Tales of the Jedi Sith War 6

More Moore Star Wars

Alan Moore’s series of mind-bending original Star Wars tales continues into 1982 with The Dark Lord’s Conscience in The Empire Strikes Back Monthly 155 (Marvel UK).

This tale wouldn’t be republished anywhere until the 90s when it was reprinted in Devilworlds 1. The tale finds Darth Vader playing a type of Galactic Chess against a Cephelopod, Dhol, the ruler of Cheelit, a female J’feh. Dhol lived in a floating, transparent globe in her Hive Palace!

This was the first appearance of:

Clat (a.k.a. Clat the Shamer, was a mutant empath working on behalf of the Guild of Vindicators)
Dhol (the ruler of Cheelit, a female J’feh. She lived in a floating, transparent globe in her Hive Palace)
Firepath (board game)
Cheelit (home planet of the J’feh)
Hive Palace (Dhol’s home on Cheelit)
Guild of Vindicators (Religious cult in the region of space containing Cheelit, whose ruler Dhol referred to them derisively as “those stealers-of-eggs”)

Empire Strikes Back Monthly 159 (Marvel UK)

Empire Strikes Back Monthly 159 (Marvel UK) contains another great set of first comic appearances from Alan Moore, including Rur!

Rur in Empire Strikes Back Monthly 159 (Marvel UK)

Rur was a High Shaman of the Terrible Glare during the time of the Order of the Terrible Glare’s war with the Jedi Order thousands of years before the Galactic Civil War. Rur might sound familiar because Rur and the Ordu Aspectu from Doctor Aphra #2 (2016) were a reimagining of Rur and the Order of the Terrible Glare by Kieron Gillen.


Star Wars 63

We get the first appearance of Coruscant in comics in Star Wars 63, referred to as “Empire Capitol:”

Fenn Shysa and the History of the Mandalorians

Finally, last but certainly not least, is the well-established key issue, Star Wars 68 with the iconic Gene Day cover!

Star Wars 68

This issue is the first appearance of:

Fenn Shysa (human male Mandalorian who fought for for the Confederacy of Independent Systems under “Mandalore the Resurrector”, Spar. Fenn would later become the Mand’alor after the war during Imperial occupation of Mandalore );
Tobbi Dala ( (human male Mandalorian who fought for for the Confederacy of Independent Systems under “Mandalore the Resurrector”, Spar. );
Spar ( (*Retcon) (born as “Alpha-Ø2”, later known as “Mandalore the Resurrector”, Alpha-class ARC Clone who defected the Republic, rebuilt the Mandalorian Supercommando,s and fought for the Confederacy of Independent Systems during the Clone Wars );
Tem ( male member of Mandalorian Protectors guarding the captured bounty hunter Dengar);
Parma ( male member of Mandalorian Protectors under Fenn Shysa);
Padme Amidala (**Retcon);
Mandalore (planet, homeworld of the Mandalorians); and
Keldabe (Mandalore capital city).

In the issue, Fenn Shysa offers the first history of the Mandalorians, but it seems to contradict many of the facts presented in Episode II: Attack of the Clones.

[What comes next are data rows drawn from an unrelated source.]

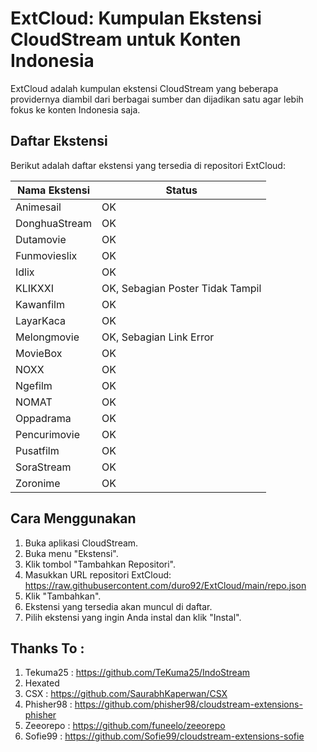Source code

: # ExtCloud: Kumpulan Ekstensi CloudStream untuk Konten Indonesia 

ExtCloud adalah kumpulan ekstensi CloudStream yang beberapa providernya diambil dari berbagai sumber dan dijadikan satu agar lebih fokus ke konten Indonesia saja.

## Daftar Ekstensi

Berikut adalah daftar ekstensi yang tersedia di repositori ExtCloud:

| Nama Ekstensi | Status                            |
| ------------- | --------------------------------- |
| Animesail     | OK                                |
| DonghuaStream | OK                                |
| Dutamovie     | OK                                |
| Funmovieslix  | OK                                |
| Idlix         | OK                                |
| KLIKXXI       | OK, Sebagian Poster Tidak Tampil  |
| Kawanfilm     | OK                                |
| LayarKaca     | OK                                |
| Melongmovie   | OK, Sebagian Link Error           |
| MovieBox      | OK                                |
| NOXX          | OK                                |
| Ngefilm       | OK                                |
| NOMAT         | OK                                |
| Oppadrama     | OK                                |
| Pencurimovie  | OK                                |
| Pusatfilm     | OK                                |
| SoraStream    | OK                                |
| Zoronime      | OK                                |

## Cara Menggunakan

1.  Buka aplikasi CloudStream.
2.  Buka menu "Ekstensi".
3.  Klik tombol "Tambahkan Repositori".
4.  Masukkan URL repositori ExtCloud: https://raw.githubusercontent.com/duro92/ExtCloud/main/repo.json
5.  Klik "Tambahkan".
6.  Ekstensi yang tersedia akan muncul di daftar.
7.  Pilih ekstensi yang ingin Anda instal dan klik "Instal".

## Thanks To :

1.  Tekuma25 : https://github.com/TeKuma25/IndoStream
2.  Hexated
3.  CSX : https://github.com/SaurabhKaperwan/CSX
4.  Phisher98 : https://github.com/phisher98/cloudstream-extensions-phisher
5.  Zeeorepo : https://github.com/funeelo/zeeorepo
6.  Sofie99 : https://github.com/Sofie99/cloudstream-extensions-sofie






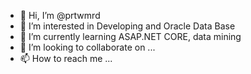 - 👋 Hi, I’m @prtwmrd
- 👀 I’m interested in Developing and Oracle Data Base 
- 🌱 I’m currently learning ASAP.NET CORE, data mining
- 💞️ I’m looking to collaborate on ...
- 📫 How to reach me ...

<!---
prtwmrd/prtwmrd is a ✨ special ✨ repository because its `README.md` (this file) appears on your GitHub profile.
You can click the Preview link to take a look at your changes.
--->
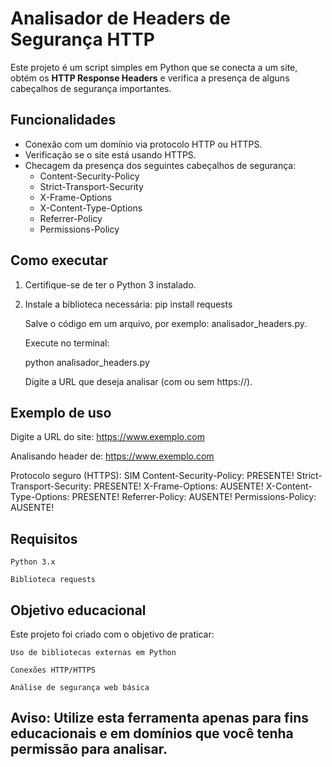 # Analisador de Headers de Segurança HTTP

Este projeto é um script simples em Python que se conecta a um site, obtém os **HTTP Response Headers** e verifica a presença de alguns cabeçalhos de segurança importantes.

## Funcionalidades

- Conexão com um domínio via protocolo HTTP ou HTTPS.
- Verificação se o site está usando HTTPS.
- Checagem da presença dos seguintes cabeçalhos de segurança:
  - Content-Security-Policy
  - Strict-Transport-Security
  - X-Frame-Options
  - X-Content-Type-Options
  - Referrer-Policy
  - Permissions-Policy

## Como executar

1. Certifique-se de ter o Python 3 instalado.
2. Instale a biblioteca necessária:
   pip install requests

    Salve o código em um arquivo, por exemplo: analisador_headers.py.

    Execute no terminal:

    python analisador_headers.py

    Digite a URL que deseja analisar (com ou sem https://).

## Exemplo de uso

Digite a URL do site: https://www.exemplo.com

Analisando header de: https://www.exemplo.com

Protocolo seguro (HTTPS): SIM
Content-Security-Policy: PRESENTE!
Strict-Transport-Security: PRESENTE!
X-Frame-Options: AUSENTE!
X-Content-Type-Options: PRESENTE!
Referrer-Policy: AUSENTE!
Permissions-Policy: AUSENTE!

## Requisitos

    Python 3.x

    Biblioteca requests

## Objetivo educacional

Este projeto foi criado com o objetivo de praticar:

    Uso de bibliotecas externas em Python

    Conexões HTTP/HTTPS

    Análise de segurança web básica

## Aviso: Utilize esta ferramenta apenas para fins educacionais e em domínios que você tenha permissão para analisar.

Shysa claims that (1) he fought on the side of the Empire, (2) that his commander was Boba Fett,
and (3) that he became familiar with Princess Leia during briefing before battles.

However: (1) Boba Fett was only 10 years old during the beginning of the Clone Wars; (2) Leia Organa had not even been born yet, and (3) Jango Fett had been allied with the Confederacy of Independent Systems.

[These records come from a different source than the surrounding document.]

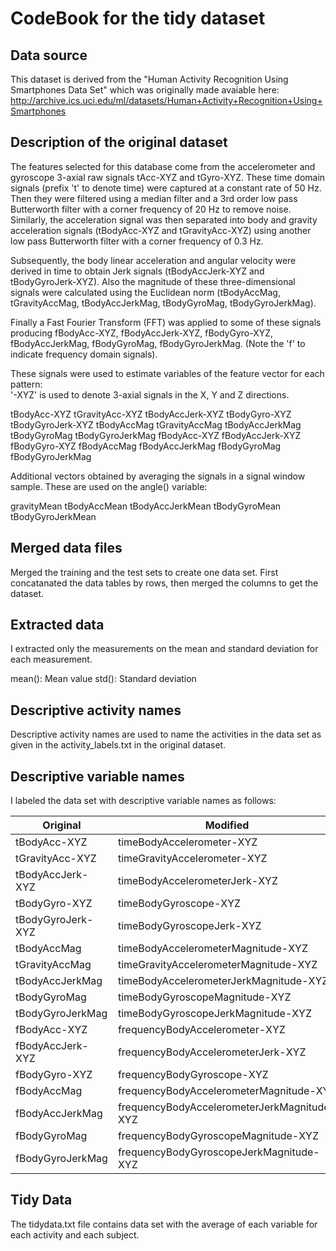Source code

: CodeBook for the tidy dataset
=============================

Data source
-----------
This dataset is derived from the "Human Activity Recognition Using Smartphones Data Set" which was originally made avaiable here: http://archive.ics.uci.edu/ml/datasets/Human+Activity+Recognition+Using+Smartphones

Description of the original dataset 
-----------------------------------

The features selected for this database come from the accelerometer and gyroscope 3-axial raw signals tAcc-XYZ and tGyro-XYZ. These time domain signals (prefix 't' to denote time) were captured at a constant rate of 50 Hz. Then they were filtered using a median filter and a 3rd order low pass Butterworth filter with a corner frequency of 20 Hz to remove noise. Similarly, the acceleration signal was then separated into body and gravity acceleration signals (tBodyAcc-XYZ and tGravityAcc-XYZ) using another low pass Butterworth filter with a corner frequency of 0.3 Hz. 

Subsequently, the body linear acceleration and angular velocity were derived in time to obtain Jerk signals (tBodyAccJerk-XYZ and tBodyGyroJerk-XYZ). Also the magnitude of these three-dimensional signals were calculated using the Euclidean norm (tBodyAccMag, tGravityAccMag, tBodyAccJerkMag, tBodyGyroMag, tBodyGyroJerkMag). 

Finally a Fast Fourier Transform (FFT) was applied to some of these signals producing fBodyAcc-XYZ, fBodyAccJerk-XYZ, fBodyGyro-XYZ, fBodyAccJerkMag, fBodyGyroMag, fBodyGyroJerkMag. (Note the 'f' to indicate frequency domain signals). 

These signals were used to estimate variables of the feature vector for each pattern:  
'-XYZ' is used to denote 3-axial signals in the X, Y and Z directions.

tBodyAcc-XYZ
tGravityAcc-XYZ
tBodyAccJerk-XYZ
tBodyGyro-XYZ
tBodyGyroJerk-XYZ
tBodyAccMag
tGravityAccMag
tBodyAccJerkMag
tBodyGyroMag
tBodyGyroJerkMag
fBodyAcc-XYZ
fBodyAccJerk-XYZ
fBodyGyro-XYZ
fBodyAccMag
fBodyAccJerkMag
fBodyGyroMag
fBodyGyroJerkMag

Additional vectors obtained by averaging the signals in a signal window sample. These are used on the angle() variable:

gravityMean
tBodyAccMean
tBodyAccJerkMean
tBodyGyroMean
tBodyGyroJerkMean


Merged data files
-----------------
Merged the training and the test sets to create one data set.
First concatanated the data tables by rows, then merged the columns to get the dataset.

Extracted data
--------------
I extracted only the measurements on the mean and standard deviation for each measurement.

mean(): Mean value
std(): Standard deviation

Descriptive activity names
--------------------------
Descriptive activity names are used to name the activities in the data set as given in the activity_labels.txt in the original dataset.

Descriptive variable names
--------------------------
I labeled the data set with descriptive variable names as follows:

Original | Modified
-------- | --------
tBodyAcc-XYZ | timeBodyAccelerometer-XYZ
tGravityAcc-XYZ | timeGravityAccelerometer-XYZ
tBodyAccJerk-XYZ | timeBodyAccelerometerJerk-XYZ
tBodyGyro-XYZ | timeBodyGyroscope-XYZ
tBodyGyroJerk-XYZ | timeBodyGyroscopeJerk-XYZ
tBodyAccMag | timeBodyAccelerometerMagnitude-XYZ
tGravityAccMag | timeGravityAccelerometerMagnitude-XYZ
tBodyAccJerkMag | timeBodyAccelerometerJerkMagnitude-XYZ
tBodyGyroMag | timeBodyGyroscopeMagnitude-XYZ
tBodyGyroJerkMag | timeBodyGyroscopeJerkMagnitude-XYZ
fBodyAcc-XYZ | frequencyBodyAccelerometer-XYZ
fBodyAccJerk-XYZ | frequencyBodyAccelerometerJerk-XYZ
fBodyGyro-XYZ | frequencyBodyGyroscope-XYZ
fBodyAccMag | frequencyBodyAccelerometerMagnitude-XYZ
fBodyAccJerkMag | frequencyBodyAccelerometerJerkMagnitude-XYZ
fBodyGyroMag | frequencyBodyGyroscopeMagnitude-XYZ
fBodyGyroJerkMag | frequencyBodyGyroscopeJerkMagnitude-XYZ

Tidy Data
---------
The tidydata.txt file contains data set with the average of each variable for each activity and each subject.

The Star Wars Insider 80 article The History of the Mandalorians retconned these contradictions. It stated that Fenn Shysa had been confused, that the clone Alpha-Ø2 (“Spar”) was Shysa’s real commander, and stating that there were rumors that the clone was Jango Fett’s son, leading to Shysa’s belief it was Boba Fett.

The article also stated that the picture Shysa was shown was actually Padme and he was confused by their similar appearance. Retconning Padme into this issue makes this issue Padme’s first cameo in terms of publishing timeline, however, the Star Wars Insider article was published in 2005, while Padme’s cameo in The Last Command issue 5 was in 1998, leading to competing claims for a “first cameo” of Padme.

The History of the Mandalorians article also clarified that Fenn Shysa was sent into battle by Darth Sidious, making his claim that he fought for the Empire true…from a certain point of view.

That’s it for now! But there is soooo much more to dive into on and always more to come in the future!